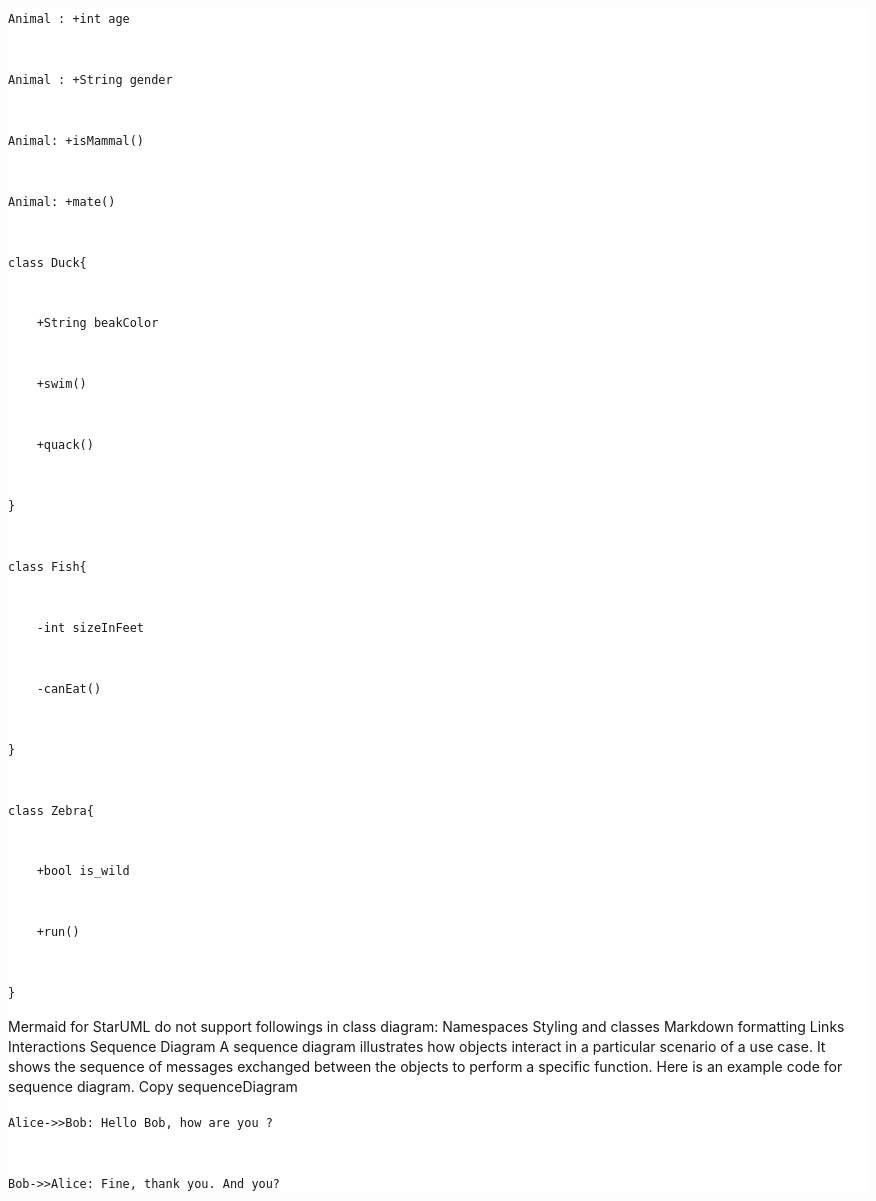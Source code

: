 
    Animal : +int age


    Animal : +String gender


    Animal: +isMammal()


    Animal: +mate()


    class Duck{


        +String beakColor


        +swim()


        +quack()


    }


    class Fish{


        -int sizeInFeet


        -canEat()


    }


    class Zebra{


        +bool is_wild


        +run()


    }
Mermaid for StarUML do not support followings in class diagram:
Namespaces
Styling and classes
Markdown formatting
Links
Interactions
Sequence Diagram
A sequence diagram illustrates how objects interact in a particular scenario of a use case. It shows the sequence of messages exchanged between the objects to perform a specific function. Here is an example code for sequence diagram.
Copy
sequenceDiagram


    Alice->>Bob: Hello Bob, how are you ?


    Bob->>Alice: Fine, thank you. And you?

TASK OBJECTIVE:
Everything in the data above, apart from the pictures, should be retyped exactly.

RESULT OF THIS TASK:
Source code

: 
    Animal : +int age


    Animal : +String gender


    Animal: +isMammal()


    Animal: +mate()


    class Duck{


        +String beakColor


        +swim()


        +quack()


    }


    class Fish{


        -int sizeInFeet


        -canEat()


    }


    class Zebra{


        +bool is_wild


        +run()


    }
Mermaid for StarUML do not support followings in class diagram:
Namespaces
Styling and classes
Markdown formatting
Links
Interactions
Sequence Diagram
A sequence diagram illustrates how objects interact in a particular scenario of a use case. It shows the sequence of messages exchanged between the objects to perform a specific function. Here is an example code for sequence diagram.
Copy
sequenceDiagram


    Alice->>Bob: Hello Bob, how are you ?


    Bob->>Alice: Fine, thank you. And you?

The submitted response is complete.